The sould of the new system is of doing only what is in concert with the people and in relation to the true interests of all the public.
—Pierre Le Pesant Boisguilbert (1705)

Pierre Le Pesant Boisguilbert (1646–1714) is known as a great precursor of physiocratic, classical, and Keynesian lines of analysis, one of the first writers to base the "hidden processes" of the economic order on a seventeenth-century theory of natural order (Spengler [1966] 1984), and the first to articulate the "liberal vision" of laissez-faire generally credited to François Quesnay and Adam Smith (Hecht 1989).1 These anticipations are embedded in a remarkable theory of economics that treated production and "consumption as the [twin] drivers of economic prosperity," the requirements for equilibrium between asymmetric sectors and markets, and the causes of "economic disequilibrium, crisis, misery, and social disorder" (Carbon 1989; Faccarello [1986] 1999). The range and fecundity of a theory encompassing so many thinkers and [End Page 101] schools that are today at each other's throats suggest the existence of a deep and generative connection to a powerful philosophical and scientific system.2

For mainstream historians of economics, Boisguilbert's theoretical vision was a product of the theological and scientific matrix of Jansenism and Cartesian occasionalism (Perrot [1984] 1992). Joseph Spengler ([1966] 1984) credits his idea of natural order to his younger cousin, the "Cartesian Fontenelle." A few years in a Jansenist school reinforced by the moral and social theories of Blaise Pascal, Pierre Nicole, and Jean Domat are seen to forge an Augustinian vision of a human nature driven by "self-love, interest, lust and deceit" but masked by a ruse of concern for others (Perrot 1989; Faccarello [1986] 1999). With the addition of the political absolutism of Jean Bodin and Cardinal Richelieu "there emerges a Boisguilbert who is a Cartesian, an absolutist and an Augustinian" (Facarello [1986] 1999, 11). All this separates him from the English preclassicals and places him securely within the amour propre tradition of the French moralists, which those who consider Boisbuilbert a Cartesian occasionalist consider the main road to economic theory.

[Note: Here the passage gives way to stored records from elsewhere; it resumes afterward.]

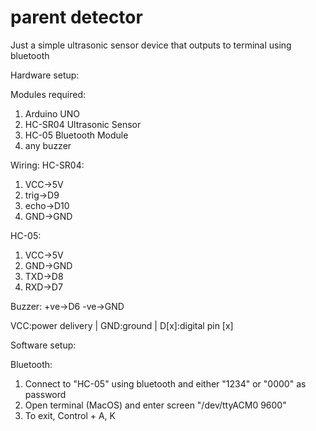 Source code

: # parent detector
Just a simple ultrasonic sensor device that outputs to terminal using bluetooth

Hardware setup:

Modules required:
1. Arduino UNO
2. HC-SR04 Ultrasonic Sensor
3. HC-05 Bluetooth Module
4. any buzzer

Wiring:
HC-SR04:
1. VCC->5V
2. trig->D9
3. echo->D10
4. GND->GND
  
HC-05:
1. VCC->5V
2. GND->GND
3. TXD->D8
4. RXD->D7
  
Buzzer:
  +ve->D6
  -ve->GND

VCC:power delivery | GND:ground | D[x]:digital pin [x]

Software setup:

Bluetooth:
  1. Connect to "HC-05" using bluetooth and either "1234" or "0000" as password
  2. Open terminal (MacOS) and enter screen "/dev/ttyACM0 9600"
  3. To exit, Control + A, K
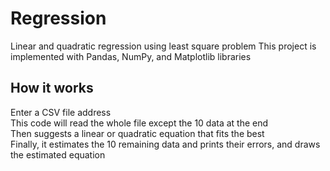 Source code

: # Regression
Linear and quadratic regression using least square problem
This project is implemented with Pandas, NumPy, and Matplotlib libraries
## How it works
Enter a CSV file address\
This code will read the whole file except the 10 data at the end\
Then suggests a linear or quadratic equation that fits the best \
Finally, it estimates the 10 remaining data and prints their errors, and draws the estimated equation
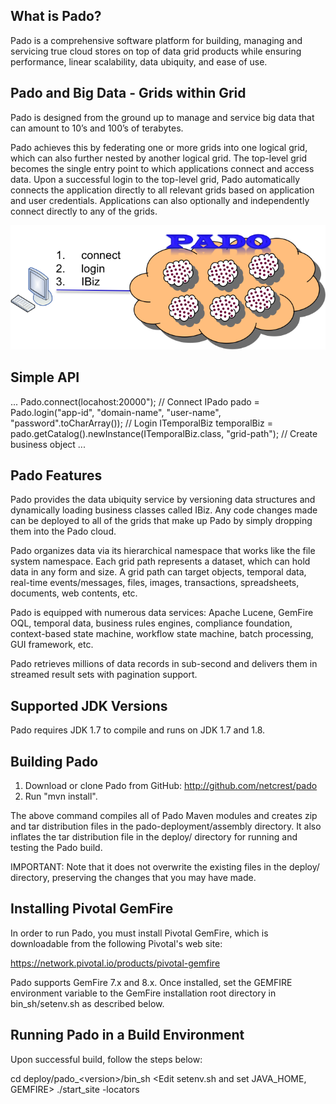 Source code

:## What is Pado?

Pado is a comprehensive software platform for building, managing and servicing true cloud stores on top of data grid products while ensuring performance, linear scalability, data ubiquity, and ease of use.

## Pado and Big Data - Grids within Grid

Pado is designed from the ground up to manage and service big data that can amount to 10’s and 100’s of terabytes.

Pado achieves this by federating one or more grids into one logical grid, which can also further nested by another logical grid. The top-level grid becomes the single entry point to which applications connect and access data. Upon a successful login to the top-level grid, Pado automatically connects the application directly to all relevant grids based on application and user credentials. Applications can also optionally and independently connect directly to any of the grids.

![Pado Login](/pado-javadoc/pado-login.png)

## Simple API

...
Pado.connect(locahost:20000"); // Connect
IPado pado = Pado.login("app-id", "domain-name", "user-name", "password".toCharArray()); // Login
ITemporalBiz temporalBiz = pado.getCatalog().newInstance(ITemporalBiz.class, "grid-path"); // Create business object
...

## Pado Features

Pado provides the data ubiquity service by versioning data structures and dynamically loading business classes called IBiz. Any code changes made can be deployed to all of the grids that make up Pado by simply dropping them into the Pado cloud.

Pado organizes data via its hierarchical namespace that works like the file system namespace. Each grid path represents a dataset, which can hold data in any form and size. A grid path can target objects, temporal data, real-time events/messages, files, images, transactions, spreadsheets, documents, web contents, etc.

Pado is equipped with numerous data services: Apache Lucene, GemFire OQL, temporal data, business rules engines, compliance foundation, context-based state machine, workflow state machine, batch processing, GUI framework, etc.
 
Pado retrieves millions of data records in sub-second and delivers them in streamed result sets with pagination support.

## Supported JDK Versions

Pado requires JDK 1.7 to compile and runs on JDK 1.7 and 1.8.

## Building Pado

1. Download or clone Pado from GitHub: http://github.com/netcrest/pado
2. Run "mvn install". 

The above command compiles all of Pado Maven modules and creates zip and tar distribution files in the pado-deployment/assembly directory. It also inflates the tar distribution file in the deploy/ directory for running and testing the Pado build. 

IMPORTANT: Note that it does not overwrite the existing files in the deploy/ directory, preserving the changes that you may have made.

## Installing Pivotal GemFire

In order to run Pado, you must install Pivotal GemFire, which is downloadable from the following Pivotal's web site:

   https://network.pivotal.io/products/pivotal-gemfire

Pado supports GemFire 7.x and 8.x. Once installed, set the GEMFIRE environment variable to the GemFire installation root directory in bin_sh/setenv.sh as described below.


## Running Pado in a Build Environment

Upon successful build, follow the steps below:

   cd deploy/pado_\<version\>/bin_sh
   \<Edit setenv.sh and set JAVA_HOME, GEMFIRE\>
   ./start_site -locators
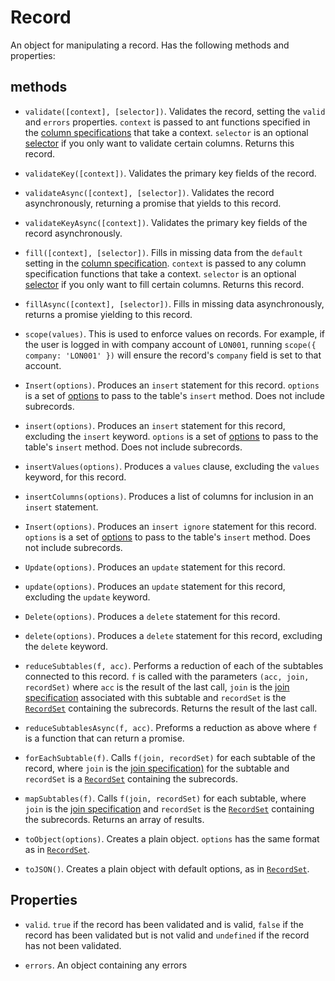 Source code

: # Record

An object for manipulating a record. Has the following methods and properties:

## methods

* `validate([context], [selector])`. Validates the record, setting the `valid` and `errors` properties. `context` is passed to ant functions specified in the [column specifications](./column-spec.md)
that take a context. `selector` is an optional [selector](./selector.md) if you only want to validate certain columns. Returns this record.

* `validateKey([context])`. Validates the primary key fields of the record.

* `validateAsync([context], [selector])`. Validates the record asynchronously, returning a promise that yields to this record.

* `validateKeyAsync([context])`. Validates the primary key fields of the record asynchronously.

* `fill([context], [selector])`. Fills in missing data from the `default` setting in the [column specification](./column-spec.md). `context` is passed to any column specification functions that
take a context. `selector` is an optional [selector](./selector.md) if you only want to fill certain columns. Returns this record.

* `fillAsync([context], [selector])`. Fills in missing data asynchronously, returns a promise yielding to this record.

* `scope(values)`. This is used to enforce values on records. For example, if the user is logged in with company account of `LON001`, running `scope({ company: 'LON001' })` will ensure the record's
`company` field is set to that account.

* `Insert(options)`. Produces an `insert` statement for this record. `options` is a set of [options](./table-options.md) to pass to the table's `insert` method. Does not include subrecords.

* `insert(options)`. Produces an `insert` statement for this record, excluding the `insert` keyword. `options` is a set of [options](./table-options.md) to pass to the table's `insert` method.
Does not include subrecords.

* `insertValues(options)`. Produces a `values` clause, excluding the `values` keyword, for this record.

* `insertColumns(options)`. Produces a list of columns for inclusion in an `insert` statement.

* `Insert(options)`. Produces an `insert ignore` statement for this record. `options` is a set of [options](./table-options.md) to pass to the table's `insert` method. Does not include subrecords.

* `Update(options)`. Produces an `update` statement for this record.

* `update(options)`. Produces an `update` statement for this record, excluding the `update` keyword.

* `Delete(options)`. Produces a `delete` statement for this record.

* `delete(options)`. Produces a `delete` statement for this record, excluding the `delete` keyword.

* `reduceSubtables(f, acc)`. Performs a reduction of each of the subtables connected to this record. `f` is called with the parameters `(acc, join, recordSet)` where `acc` is the result
of the last call, `join` is the [join specification](./join-spec.md) associated with this subtable and `recordSet` is the [`RecordSet`](./record-set) containing the subrecords.
Returns the result of the last call.

* `reduceSubtablesAsync(f, acc)`. Preforms a reduction as above where `f` is a function that can return a promise.

* `forEachSubtable(f)`. Calls `f(join, recordSet)` for each subtable of the record, where `join` is the [join specification)](./join-spec.md) for the subtable and `recordSet` is a
[`RecordSet`](./record-set.md) containing the subrecords.

* `mapSubtables(f)`. Calls `f(join, recordSet)` for each subtable, where `join` is the [join specification](./join-spec.md) and `recordSet` is the [`RecordSet`](./record-set.md)
containing the subrecords. Returns an array of results.

* `toObject(options)`. Creates a plain object. `options` has the same format as in [`RecordSet`](./record-set.md).

* `toJSON()`. Creates a plain object with default options, as in [`RecordSet`](./record-set.md).

## Properties

* `valid`. `true` if the record has been validated and is valid, `false` if the record has been validated but is not valid and `undefined` if the record has not been validated.

* `errors`. An object containing any errors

Although not without important strengths, this interpretation presents major difficulties. First, the occasionalist denial of nature's active powers and attribution of all motion to God's intervention are inconsistent with the central role Boisguilbert gives to nature's activity in economic and social life. Second, this thinking assumes an automatic connection between Cartesianism and Jansenism.3 Third, Boisguilbert's insistence on evidence and hostility to speculative systems fit uneasily with Cartesian rationalism. Fourth, Bernard de Fontenelle's scientific and philosophical views were not Cartesian but those of a radical Epicurean (Niderst 1972, 1991). Lastly, this interpretation neglects Boisguilbert's links to the physiological production ideas of Thomas Hobbes and Sir William Petty, who have joined the ancient physics to William Harvey's new circulation physiology (Christensen 1989).

Boisguilbert's striking technical knowledge of the culture of grains and the obvious production underpinning of his asymmetric model of [End Page 102] agricultural and artisanal markets suggested an investigation of his possible connections to the emerging sciences of botany and natural history in France. This led to the great research projects of plant and animal anatomy conducted by the new Royal Academy of Sciences and to the publications of its leading scientists that set out an epistemology of experience and conception of an organic world unified and maintained by a continuous flow of active and nutritive materials through the kingdoms of nature.4 The ties of these ideas to the Epicurean respiration chemistry of Harvey's English disciples (Frank 1980), the influence of Pierre Gassendi's epistemological and conceptual vision of science on the new academy and its research program, and Fontenelle's Epicureanism suggested a Gassendian influence on Boisguilbert. A parallel inquiry into Hippocratic ideas of...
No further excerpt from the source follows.